=== Records shown ===

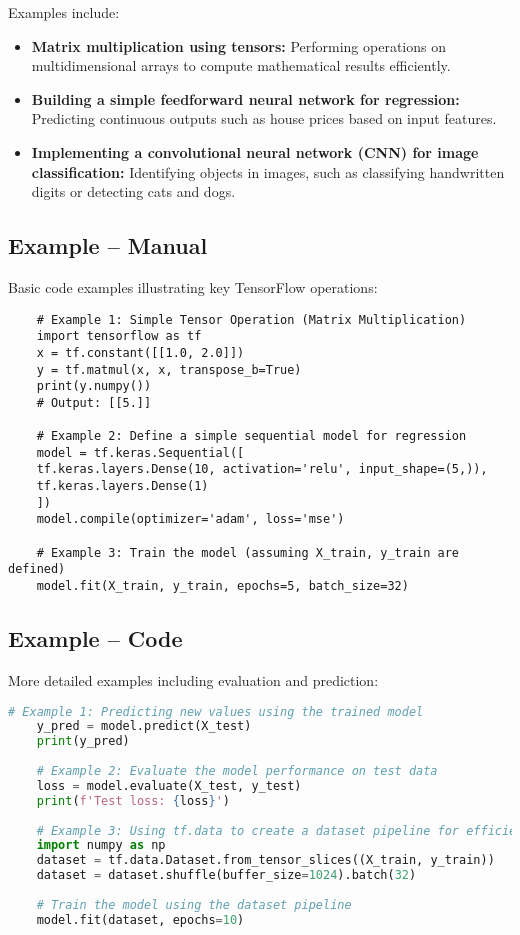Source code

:Examples include:
\begin{itemize}
	\item \textbf{Matrix multiplication using tensors:} Performing operations on multidimensional arrays to compute mathematical results efficiently.
	\item \textbf{Building a simple feedforward neural network for regression:} Predicting continuous outputs such as house prices based on input features.
	\item \textbf{Implementing a convolutional neural network (CNN) for image classification:} Identifying objects in images, such as classifying handwritten digits or detecting cats and dogs.
\end{itemize}

\subsection{Example -- Manual}
Basic code examples illustrating key TensorFlow operations:

\begin{verbatim}
	# Example 1: Simple Tensor Operation (Matrix Multiplication)
	import tensorflow as tf
	x = tf.constant([[1.0, 2.0]])
	y = tf.matmul(x, x, transpose_b=True)
	print(y.numpy())
	# Output: [[5.]]
	
	# Example 2: Define a simple sequential model for regression
	model = tf.keras.Sequential([
	tf.keras.layers.Dense(10, activation='relu', input_shape=(5,)),
	tf.keras.layers.Dense(1)
	])
	model.compile(optimizer='adam', loss='mse')
	
	# Example 3: Train the model (assuming X_train, y_train are defined)
	model.fit(X_train, y_train, epochs=5, batch_size=32)
\end{verbatim}

\subsection{Example -- Code}
More detailed examples including evaluation and prediction:

\begin{lstlisting}[language=python, basicstyle=\ttfamily\small]
	# Example 1: Predicting new values using the trained model
	y_pred = model.predict(X_test)
	print(y_pred)
	
	# Example 2: Evaluate the model performance on test data
	loss = model.evaluate(X_test, y_test)
	print(f'Test loss: {loss}')
	
	# Example 3: Using tf.data to create a dataset pipeline for efficient training
	import numpy as np
	dataset = tf.data.Dataset.from_tensor_slices((X_train, y_train))
	dataset = dataset.shuffle(buffer_size=1024).batch(32)
	
	# Train the model using the dataset pipeline
	model.fit(dataset, epochs=10)
\end{lstlisting}


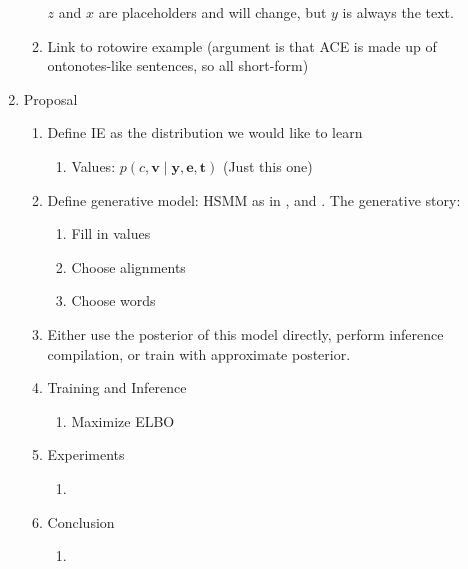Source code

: \documentclass[11pt]{article}
\newcommand{\be}{\mathbf{e}}
\newcommand{\br}{\mathbf{r}}
\newcommand{\bt}{\mathbf{t}}
\newcommand{\bv}{\mathbf{v}}
\newcommand{\by}{\mathbf{y}}
\begin{document}
\begin{enumerate}
\begin{enumerate}
        $z$ and $x$ are placeholders and will change, but $y$ is always the text.
    \item Link to rotowire example
        (argument is that ACE is made up of ontonotes-like sentences, so all short-form)
    \end{enumerate}
\item Proposal
    \begin{enumerate}
    \item Define IE as the distribution we would like to learn
        \begin{enumerate}
        \item Values: $p(c,\bv\mid\by,\be,\bt)$ (Just this one)
        \end{enumerate}
    \item Define generative model: HSMM as in \citep{liang2009semalign},
        and \citep{wiseman2018template}.
        The generative story:
        \begin{enumerate}
        \item Fill in values
        \item Choose alignments
        \item Choose words
        \end{enumerate}
    \item Either use the posterior of this model directly,
        perform inference compilation, or train with approximate posterior.
    \item Training and Inference
        \begin{enumerate}
        \item Maximize ELBO
        \end{enumerate}
    \item Experiments
        \begin{enumerate}
        \item 
        \end{enumerate}
    \item Conclusion
        \begin{enumerate}
        \item 
        \end{enumerate}
    \end{enumerate}
\end{enumerate}



\end{document}
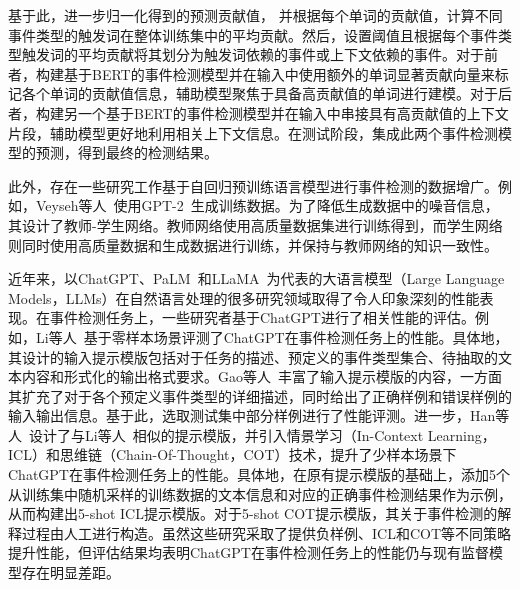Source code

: 基于此，进一步归一化得到的预测贡献值，
并根据每个单词的贡献值，计算不同事件类型的触发词在整体训练集中的平均贡献。然后，设置阈值且根据每个事件类型触发词的平均贡献将其划分为触发词依赖的事件或上下文依赖的事件。对于前者，构建基于BERT的事件检测模型并在输入中使用额外的单词显著贡献向量来标记各个单词的贡献值信息，辅助模型聚焦于具备高贡献值的单词进行建模。对于后者，构建另一个基于BERT的事件检测模型并在输入中串接具有高贡献值的上下文片段，辅助模型更好地利用相关上下文信息。在测试阶段，集成此两个事件检测模型的预测，得到最终的检测结果。

此外，存在一些研究工作基于自回归预训练语言模型进行事件检测的数据增广。例如，Veyseh等人~\cite{veyseh2021unleash}使用GPT-2~\cite{radford2019language}生成训练数据。为了降低生成数据中的噪音信息，其设计了教师-学生网络。教师网络使用高质量数据集进行训练得到，而学生网络则同时使用高质量数据和生成数据进行训练，并保持与教师网络的知识一致性。

近年来，以ChatGPT、PaLM~\cite{chowdhery2023palm}和LLaMA~\cite{touvron2023llama}为代表的大语言模型（Large Language Models，LLMs）在自然语言处理的很多研究领域取得了令人印象深刻的性能表现。在事件检测任务上，一些研究者基于ChatGPT进行了相关性能的评估。例如，Li等人~\cite{li2023evaluating}基于零样本场景评测了ChatGPT在事件检测任务上的性能。具体地，其设计的输入提示模版包括对于任务的描述、预定义的事件类型集合、待抽取的文本内容和形式化的输出格式要求。Gao等人~\cite{gao2023exploring}丰富了输入提示模版的内容，一方面其扩充了对于各个预定义事件类型的详细描述，同时给出了正确样例和错误样例的输入输出信息。基于此，选取测试集中部分样例进行了性能评测。进一步，Han等人~\cite{han2023information}设计了与Li等人~\cite{li2023evaluating}相似的提示模版，并引入情景学习（In-Context Learning，ICL）\cite{brown2020language}和思维链（Chain-Of-Thought，COT）\cite{wei2022chain}技术，提升了少样本场景下ChatGPT在事件检测任务上的性能。具体地，在原有提示模版的基础上，添加5个从训练集中随机采样的训练数据的文本信息和对应的正确事件检测结果作为示例，从而构建出5-shot ICL提示模版。对于5-shot COT提示模版，其关于事件检测的解释过程由人工进行构造。虽然这些研究采取了提供负样例、ICL和COT等不同策略提升性能，但评估结果均表明ChatGPT在事件检测任务上的性能仍与现有监督模型存在明显差距。

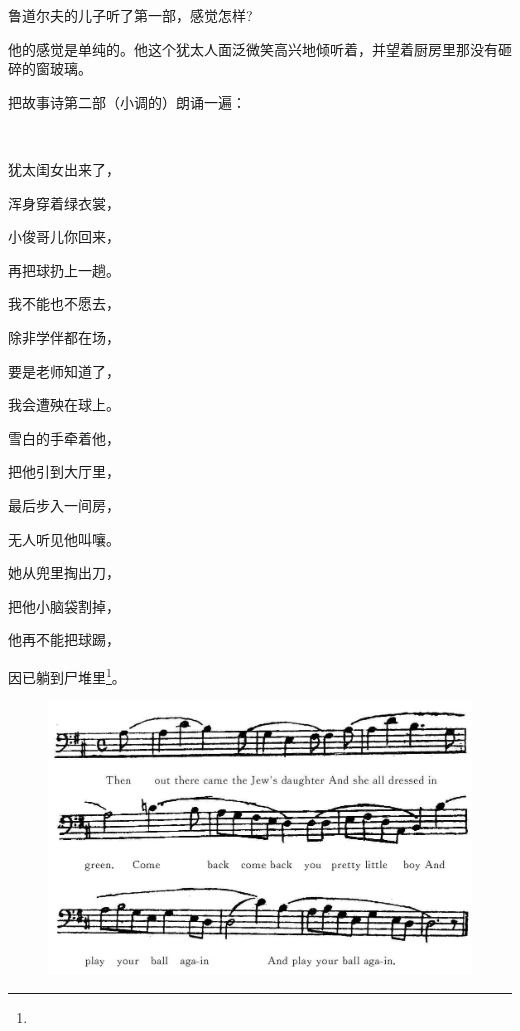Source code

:\par 鲁道尔夫的儿子听了第一部，感觉怎样?
\par 他的感觉是单纯的。他这个犹太人面泛微笑高兴地倾听着，并望着厨房里那没有砸碎的窗玻璃。
\par 把故事诗第二部（小调的）朗诵一遍：
\par  
\par 犹太闺女出来了，
\par 浑身穿着绿衣裳，
\par 小俊哥儿你回来，
\par 再把球扔上一趟。
\par 我不能也不愿去，
\par 除非学伴都在场，
\par 要是老师知道了，
\par 我会遭殃在球上。
\par 雪白的手牵着他，
\par 把他引到大厅里，
\par 最后步入一间房，
\par 无人听见他叫嚷。
\par 她从兜里掏出刀，
\par 把他小脑袋割掉，
\par 他再不能把球踢，
\par 因已躺到尸堆里\footnote{}。

\begin{figure}[htb]
    \centering
    \includegraphics[scale=0.3]{picture/尤利西斯3.jpeg}
\end{figure}

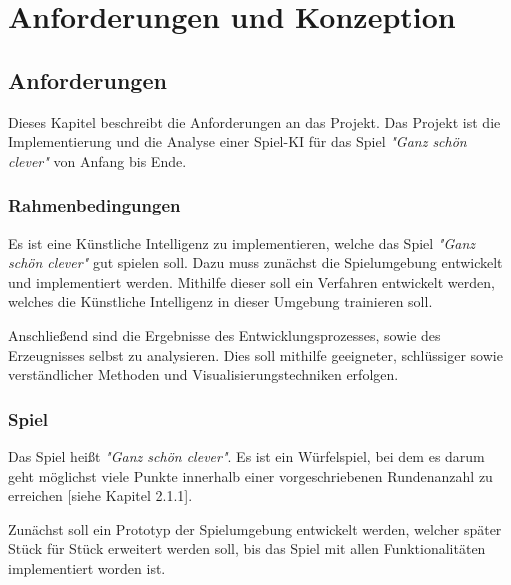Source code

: \section{Anforderungen und Konzeption}
\subsection{Anforderungen}
Dieses Kapitel beschreibt die Anforderungen an das Projekt. Das Projekt ist die Implementierung und die Analyse einer Spiel-KI für das Spiel \textit{"Ganz schön clever"} von Anfang bis Ende.
\subsubsection{Rahmenbedingungen}
Es ist eine Künstliche Intelligenz zu implementieren, welche das Spiel \textit{"Ganz schön clever"} gut spielen soll. Dazu muss zunächst die Spielumgebung entwickelt und implementiert werden. Mithilfe dieser soll ein Verfahren entwickelt werden, welches die Künstliche Intelligenz in dieser Umgebung trainieren soll.

Anschließend sind die Ergebnisse des Entwicklungsprozesses, sowie des Erzeugnisses selbst zu analysieren. Dies soll mithilfe geeigneter, schlüssiger sowie verständlicher Methoden und Visualisierungstechniken erfolgen.
\subsubsection{Spiel}
Das Spiel heißt \textit{"Ganz schön clever"}. Es ist ein Würfelspiel, bei dem es darum geht möglichst viele Punkte innerhalb einer vorgeschriebenen Rundenanzahl zu erreichen [siehe Kapitel 2.1.1].

Zunächst soll ein Prototyp der Spielumgebung entwickelt werden, welcher später Stück für Stück erweitert werden soll, bis das Spiel mit allen Funktionalitäten implementiert worden ist.\\

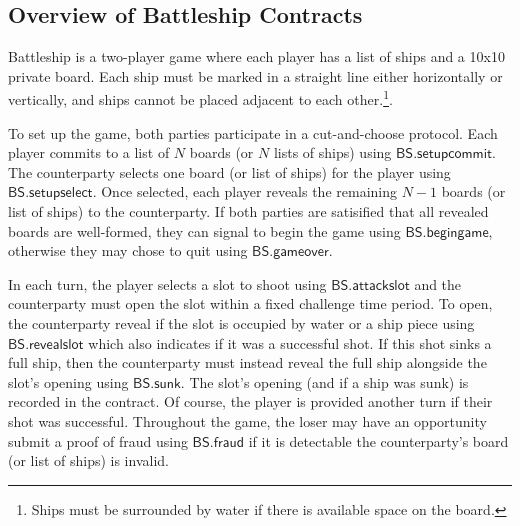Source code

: \documentclass{llncs}
\newcommand{\battleshipfraud}{\mathsf{BS.fraud}}
\newcommand{\battleshipattackslot}{\mathsf{BS.attackslot}}
\newcommand{\battleshipbegin}{\mathsf{BS.begingame}}
\newcommand{\battleshipcommit}{\mathsf{BS.setupcommit}}
\newcommand{\battleshipselectboard}{\mathsf{BS.setupselect}}
\newcommand{\battleshiprevealslot}{\mathsf{BS.revealslot}}
\newcommand{\battleshipsinking}{\mathsf{BS.sunk}}
\newcommand{\battleshipgameover}{\mathsf{BS.gameover}}
\begin{document}
\subsection{Overview of Battleship Contracts}

Battleship is a two-player game where each player has a list of ships and a 10x10 private board. 
Each ship must be marked in a straight line either horizontally or vertically, and ships cannot be placed adjacent to each other.\footnote{Ships must be surrounded by water if there is available space on the board.}.

To set up the game, both parties participate in a cut-and-choose protocol.
Each player commits to a list of $N$ boards (or $N$ lists of ships) using $\battleshipcommit$. 
The counterparty selects one board (or list of ships) for the player using $\battleshipselectboard$.
Once selected, each player reveals the remaining $N-1$ boards (or list of ships) to the counterparty. 
If both parties are satisified that all revealed boards are well-formed, they can signal to begin the game using $\battleshipbegin$, otherwise they may chose to quit using $\battleshipgameover$. 

In each turn, the player selects a slot to shoot using $\battleshipattackslot$ and the counterparty must open the slot  within a fixed challenge time period. 
To open, the counterparty reveal if the slot is occupied by water or a ship piece using $\battleshiprevealslot$ which also indicates if it was a successful shot. 
If this shot sinks a full ship, then the counterparty must instead reveal the full ship alongside the slot's opening using $\battleshipsinking$. 
The slot's opening (and if a ship was sunk) is recorded in the contract. 
Of course, the player is provided another turn if their shot was successful.
Throughout the game, the loser may have an opportunity submit a proof of fraud using $\battleshipfraud$ if it is detectable the counterparty's board (or list of ships) is invalid. 
\end{document}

===

### Aim of the task
Copy every line in the listing above where the string "keras" turns up.

### Result
	model = tf.keras.Sequential([
	tf.keras.layers.Dense(10, activation='relu', input_shape=(5,)),
	tf.keras.layers.Dense(1)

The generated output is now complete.